少し歩いたところに小さなバーで、ビールをお互い頼んだ。
日本語で「乾杯!」と言って、ミニノートで筆談を開始した。
時には分からない単語もあったが英和辞書で調べながら、なんとか楽しく話をすすめられた。

色々分かったきた。

キムはフィリピンからタイランドへ渡ったと言う。
ハオもフィリピンに行ったことがあるので、その話題が盛り上がった。
しかし、キムは『フィリピンの食べ物はあまり好きではない』と言っていたので理由を聞くと『フィリピンは肉料理が多い。私はベジタリアン』だということだった。
納得・・・確かにフィリピンは肉料理は多いわな。

そして、映画の話題(「ブラザーフッド」や「シルミド」の話題)、キムは何をやっているのか(中学校の先生を目指している)とか色々話し合った。

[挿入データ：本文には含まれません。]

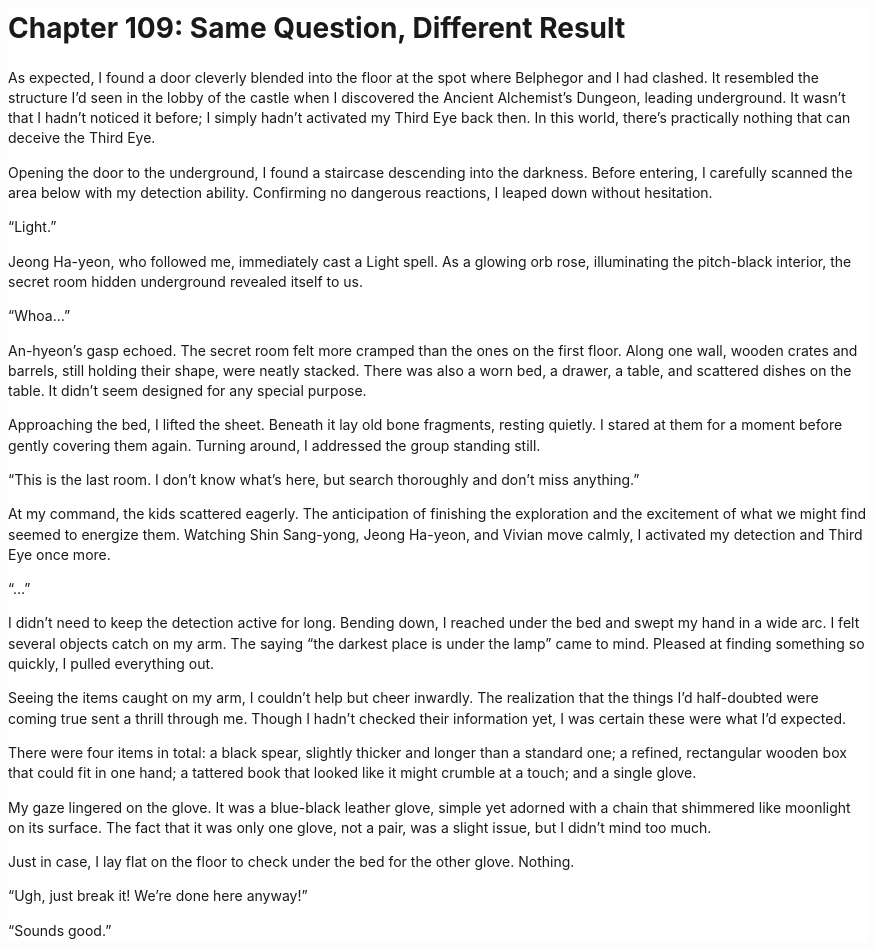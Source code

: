 # Chapter 109: Same Question, Different Result

As expected, I found a door cleverly blended into the floor at the spot where Belphegor and I had clashed. It resembled the structure I’d seen in the lobby of the castle when I discovered the Ancient Alchemist’s Dungeon, leading underground. It wasn’t that I hadn’t noticed it before; I simply hadn’t activated my Third Eye back then. In this world, there’s practically nothing that can deceive the Third Eye.

Opening the door to the underground, I found a staircase descending into the darkness. Before entering, I carefully scanned the area below with my detection ability. Confirming no dangerous reactions, I leaped down without hesitation.

“Light.”

Jeong Ha-yeon, who followed me, immediately cast a Light spell. As a glowing orb rose, illuminating the pitch-black interior, the secret room hidden underground revealed itself to us.

“Whoa…”

An-hyeon’s gasp echoed. The secret room felt more cramped than the ones on the first floor. Along one wall, wooden crates and barrels, still holding their shape, were neatly stacked. There was also a worn bed, a drawer, a table, and scattered dishes on the table. It didn’t seem designed for any special purpose.

Approaching the bed, I lifted the sheet. Beneath it lay old bone fragments, resting quietly. I stared at them for a moment before gently covering them again. Turning around, I addressed the group standing still.

“This is the last room. I don’t know what’s here, but search thoroughly and don’t miss anything.”

At my command, the kids scattered eagerly. The anticipation of finishing the exploration and the excitement of what we might find seemed to energize them. Watching Shin Sang-yong, Jeong Ha-yeon, and Vivian move calmly, I activated my detection and Third Eye once more.

“…”

I didn’t need to keep the detection active for long. Bending down, I reached under the bed and swept my hand in a wide arc. I felt several objects catch on my arm. The saying “the darkest place is under the lamp” came to mind. Pleased at finding something so quickly, I pulled everything out.

Seeing the items caught on my arm, I couldn’t help but cheer inwardly. The realization that the things I’d half-doubted were coming true sent a thrill through me. Though I hadn’t checked their information yet, I was certain these were what I’d expected.

There were four items in total: a black spear, slightly thicker and longer than a standard one; a refined, rectangular wooden box that could fit in one hand; a tattered book that looked like it might crumble at a touch; and a single glove.

My gaze lingered on the glove. It was a blue-black leather glove, simple yet adorned with a chain that shimmered like moonlight on its surface. The fact that it was only one glove, not a pair, was a slight issue, but I didn’t mind too much.

Just in case, I lay flat on the floor to check under the bed for the other glove. Nothing.

“Ugh, just break it! We’re done here anyway!”

“Sounds good.”
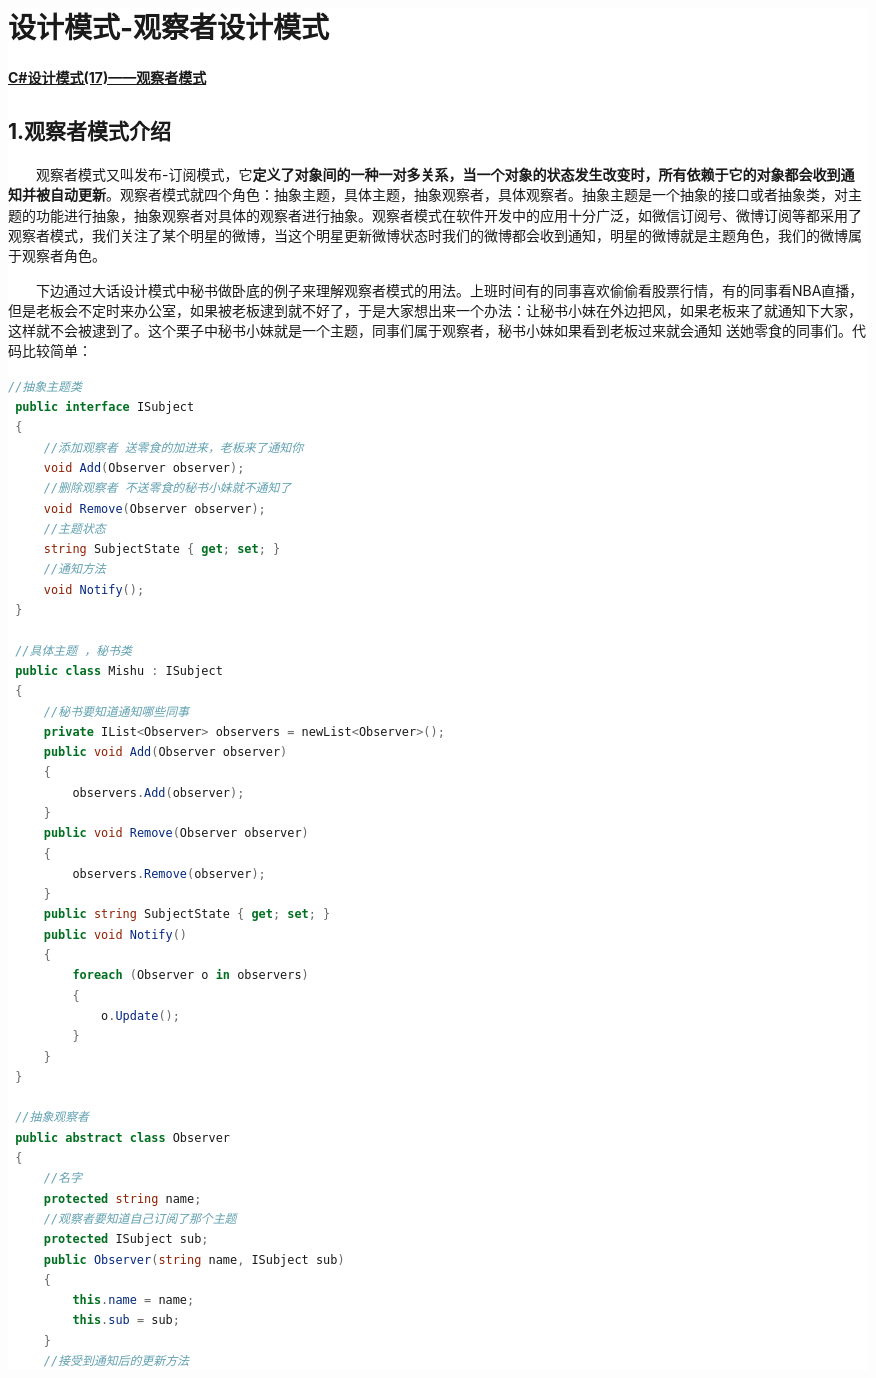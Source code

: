 # 设计模式-观察者设计模式

**[C#设计模式(17)——观察者模式](https://www.cnblogs.com/wyy1234/p/10111152.html)**

## 1.观察者模式介绍

　　观察者模式又叫发布-订阅模式，它**定义了对象间的一种一对多关系，当一个对象的状态发生改变时，所有依赖于它的对象都会收到通知并被自动更新**。观察者模式就四个角色：抽象主题，具体主题，抽象观察者，具体观察者。抽象主题是一个抽象的接口或者抽象类，对主题的功能进行抽象，抽象观察者对具体的观察者进行抽象。观察者模式在软件开发中的应用十分广泛，如微信订阅号、微博订阅等都采用了观察者模式，我们关注了某个明星的微博，当这个明星更新微博状态时我们的微博都会收到通知，明星的微博就是主题角色，我们的微博属于观察者角色。

　　下边通过大话设计模式中秘书做卧底的例子来理解观察者模式的用法。上班时间有的同事喜欢偷偷看股票行情，有的同事看NBA直播，但是老板会不定时来办公室，如果被老板逮到就不好了，于是大家想出来一个办法：让秘书小妹在外边把风，如果老板来了就通知下大家，这样就不会被逮到了。这个栗子中秘书小妹就是一个主题，同事们属于观察者，秘书小妹如果看到老板过来就会通知 送她零食的同事们。代码比较简单：

```c#
//抽象主题类
 public interface ISubject
 {
     //添加观察者 送零食的加进来，老板来了通知你
     void Add(Observer observer);
     //删除观察者 不送零食的秘书小妹就不通知了
     void Remove(Observer observer);
     //主题状态
     string SubjectState { get; set; }
     //通知方法
     void Notify();
 }

 //具体主题 ，秘书类
 public class Mishu : ISubject
 {
     //秘书要知道通知哪些同事
     private IList<Observer> observers = newList<Observer>();
     public void Add(Observer observer)
     {
         observers.Add(observer);
     }
     public void Remove(Observer observer)
     {
         observers.Remove(observer);
     }
     public string SubjectState { get; set; }
     public void Notify()
     {
         foreach (Observer o in observers)
         {
             o.Update();
         }
     }
 }

 //抽象观察者
 public abstract class Observer
 {
     //名字
     protected string name;
     //观察者要知道自己订阅了那个主题
     protected ISubject sub;
     public Observer(string name, ISubject sub)
     {
         this.name = name;
         this.sub = sub;
     }
     //接受到通知后的更新方法
```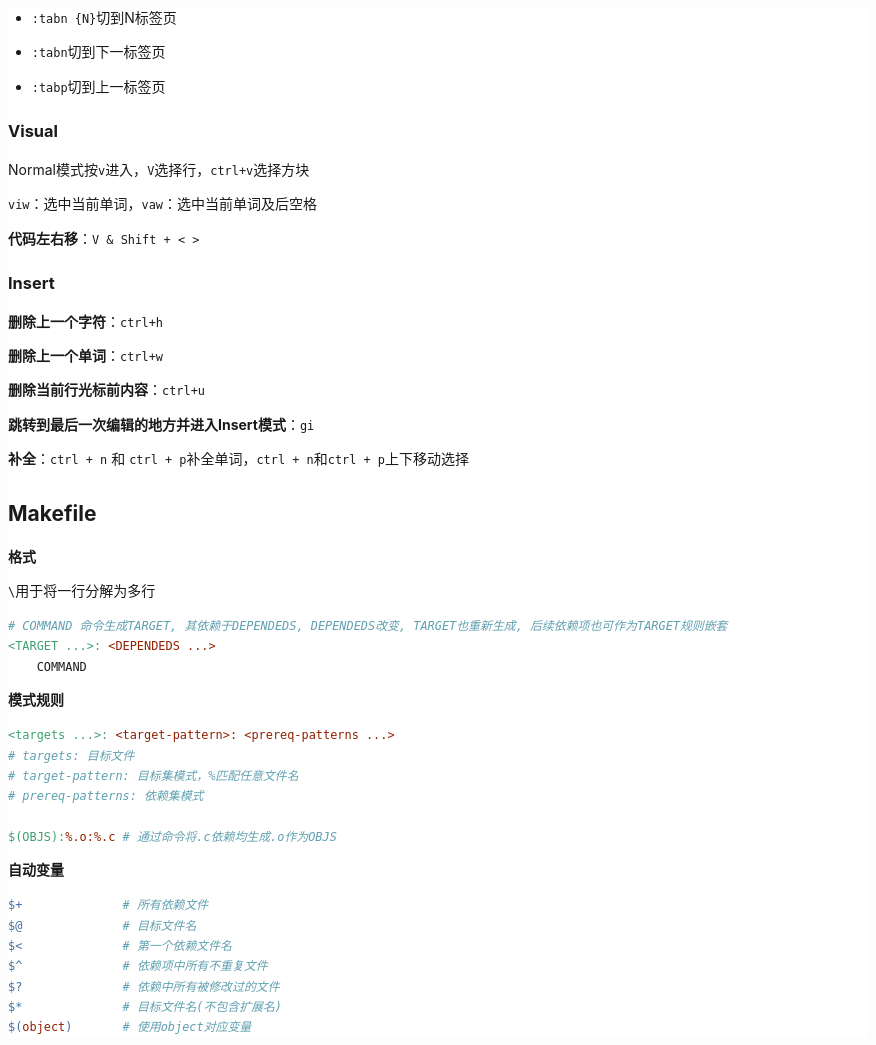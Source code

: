 - `:tabn {N}`切到N标签页

- `:tabn`切到下一标签页

- `:tabp`切到上一标签页

### Visual

Normal模式按`v`进入，`V`选择行，`ctrl+v`选择方块

`viw`：选中当前单词，`vaw`：选中当前单词及后空格

**代码左右移**：`V & Shift + < >`

### Insert

**删除上一个字符**：`ctrl+h`

**删除上一个单词**：`ctrl+w`

**删除当前行光标前内容**：`ctrl+u`

**跳转到最后一次编辑的地方并进入Insert模式**：`gi`

**补全**：`ctrl + n` 和 `ctrl + p`补全单词，`ctrl + n`和`ctrl + p`上下移动选择

## Makefile

**格式**

`\`用于将一行分解为多行

```makefile
# COMMAND 命令生成TARGET, 其依赖于DEPENDEDS, DEPENDEDS改变, TARGET也重新生成, 后续依赖项也可作为TARGET规则嵌套
<TARGET ...>: <DEPENDEDS ...>
    COMMAND
```

**模式规则**

```makefile
<targets ...>: <target-pattern>: <prereq-patterns ...>
# targets: 目标文件
# target-pattern: 目标集模式，%匹配任意文件名
# prereq-patterns: 依赖集模式

$(OBJS):%.o:%.c # 通过命令将.c依赖均生成.o作为OBJS
```

**自动变量**

```Makefile
$+				# 所有依赖文件
$@				# 目标文件名
$<				# 第一个依赖文件名
$^				# 依赖项中所有不重复文件
$?				# 依赖中所有被修改过的文件
$*				# 目标文件名(不包含扩展名)
$(object)		# 使用object对应变量
```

しかし、キムは『日本の学生は好きじゃないです』と言う。
その理由を聞くと『日本の学生は悪い人がいるから』と言う。
韓国も悪い人がいるはずなのに・・・よく分からない話だったが、『良い人もいる』と言うとキムは納得したらしく頷いていた。
(ちゃんと通じたのかよ(笑))

気がつくとハオのミニノートには沢山の英語がぎっしりと書かれていた。


何気なく腕時計を見るとあっという間に時間は23時半になっていた。
明日は早いので 『そろそろ寝るか・・・』とお互いは会計を済ませ席を外した。

キムはミニノートに"Happy to see you.Enjoy your journey."と書いてくれた。
なんという嬉しい言葉だ。
思わず俺も「サンキュー!ハブ ア ナイス トラベル!グッナイト。」とお互い握手を交わし別々のゲストハウスに戻る。